Problem
How many lines of the listing contain the string "Bounty"? Only the number is wanted.
============================================================
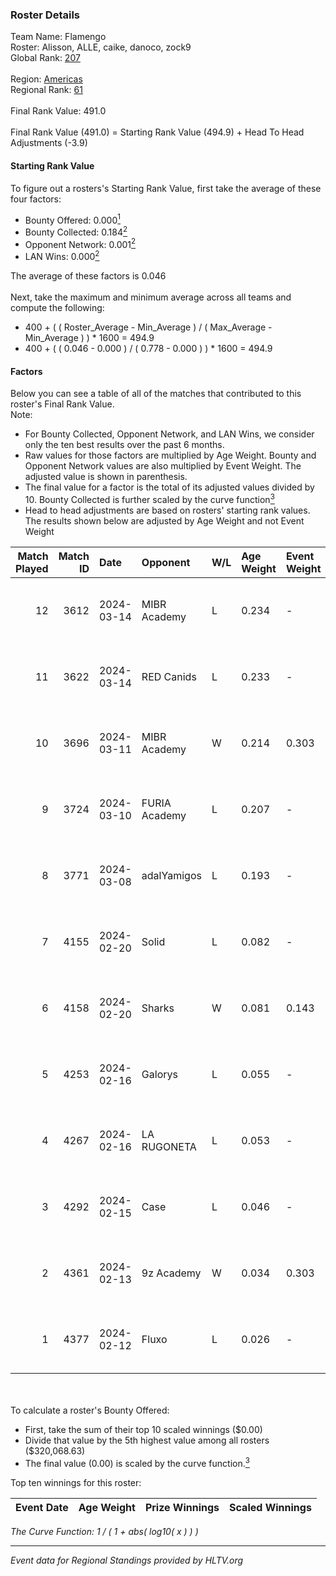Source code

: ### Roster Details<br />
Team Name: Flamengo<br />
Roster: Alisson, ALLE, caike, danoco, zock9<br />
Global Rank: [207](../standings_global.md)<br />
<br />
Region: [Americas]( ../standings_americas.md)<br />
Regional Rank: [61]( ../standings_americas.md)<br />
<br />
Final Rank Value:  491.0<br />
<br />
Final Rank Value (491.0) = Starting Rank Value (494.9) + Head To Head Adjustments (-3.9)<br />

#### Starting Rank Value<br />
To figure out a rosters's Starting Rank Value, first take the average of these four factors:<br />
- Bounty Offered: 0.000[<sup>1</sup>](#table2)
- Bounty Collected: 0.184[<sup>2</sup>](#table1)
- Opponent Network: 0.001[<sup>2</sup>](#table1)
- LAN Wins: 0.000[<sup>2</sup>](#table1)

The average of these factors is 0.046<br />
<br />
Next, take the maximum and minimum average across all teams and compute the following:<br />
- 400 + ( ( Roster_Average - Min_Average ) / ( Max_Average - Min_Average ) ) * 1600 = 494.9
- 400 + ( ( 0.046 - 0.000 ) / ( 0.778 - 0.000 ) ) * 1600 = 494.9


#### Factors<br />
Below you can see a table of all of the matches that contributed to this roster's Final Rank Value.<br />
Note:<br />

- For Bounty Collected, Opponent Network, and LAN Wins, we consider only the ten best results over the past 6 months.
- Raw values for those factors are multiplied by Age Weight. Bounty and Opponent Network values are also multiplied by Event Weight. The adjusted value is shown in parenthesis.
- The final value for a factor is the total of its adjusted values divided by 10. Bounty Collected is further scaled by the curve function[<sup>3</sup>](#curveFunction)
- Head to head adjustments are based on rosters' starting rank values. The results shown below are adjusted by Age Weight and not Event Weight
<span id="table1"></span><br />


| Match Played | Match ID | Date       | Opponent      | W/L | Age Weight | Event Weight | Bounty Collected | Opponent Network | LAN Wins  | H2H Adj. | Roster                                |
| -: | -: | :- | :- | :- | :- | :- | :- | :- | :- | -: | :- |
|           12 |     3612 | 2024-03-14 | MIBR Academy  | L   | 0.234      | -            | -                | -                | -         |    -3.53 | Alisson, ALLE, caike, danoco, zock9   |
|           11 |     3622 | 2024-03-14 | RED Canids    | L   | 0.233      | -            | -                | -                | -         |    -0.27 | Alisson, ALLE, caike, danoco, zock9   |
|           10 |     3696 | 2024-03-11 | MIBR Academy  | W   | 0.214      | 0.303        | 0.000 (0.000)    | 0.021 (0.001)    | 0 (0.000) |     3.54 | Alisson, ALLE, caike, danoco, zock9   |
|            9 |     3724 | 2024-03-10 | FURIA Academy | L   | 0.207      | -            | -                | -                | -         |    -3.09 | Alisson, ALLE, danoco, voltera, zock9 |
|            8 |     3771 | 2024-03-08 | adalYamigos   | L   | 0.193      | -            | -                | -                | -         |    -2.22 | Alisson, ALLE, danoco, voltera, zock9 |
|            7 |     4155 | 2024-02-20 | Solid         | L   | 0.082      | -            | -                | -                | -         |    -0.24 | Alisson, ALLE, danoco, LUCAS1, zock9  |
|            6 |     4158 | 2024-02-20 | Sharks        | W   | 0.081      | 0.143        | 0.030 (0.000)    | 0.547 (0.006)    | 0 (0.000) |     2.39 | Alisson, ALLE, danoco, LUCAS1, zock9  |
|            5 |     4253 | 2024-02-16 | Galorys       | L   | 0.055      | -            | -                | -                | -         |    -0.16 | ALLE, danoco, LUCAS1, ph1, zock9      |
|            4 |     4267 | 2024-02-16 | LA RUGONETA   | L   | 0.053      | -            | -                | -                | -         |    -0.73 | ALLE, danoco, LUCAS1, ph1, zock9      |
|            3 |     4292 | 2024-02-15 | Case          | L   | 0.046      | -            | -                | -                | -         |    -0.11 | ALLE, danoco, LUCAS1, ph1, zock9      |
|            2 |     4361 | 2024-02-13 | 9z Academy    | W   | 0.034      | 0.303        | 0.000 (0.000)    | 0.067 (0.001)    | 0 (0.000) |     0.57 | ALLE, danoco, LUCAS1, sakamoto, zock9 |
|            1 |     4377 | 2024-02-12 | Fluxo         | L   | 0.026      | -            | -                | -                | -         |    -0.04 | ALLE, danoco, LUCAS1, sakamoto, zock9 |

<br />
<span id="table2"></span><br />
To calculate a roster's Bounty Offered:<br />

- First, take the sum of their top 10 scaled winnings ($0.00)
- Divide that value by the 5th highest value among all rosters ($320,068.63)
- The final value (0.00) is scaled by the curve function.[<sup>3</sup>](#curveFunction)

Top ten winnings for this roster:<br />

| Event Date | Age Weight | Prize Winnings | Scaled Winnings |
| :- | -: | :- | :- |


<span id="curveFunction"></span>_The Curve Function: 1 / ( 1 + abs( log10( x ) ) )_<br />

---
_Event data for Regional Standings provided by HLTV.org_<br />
============================================================
Output of the task
7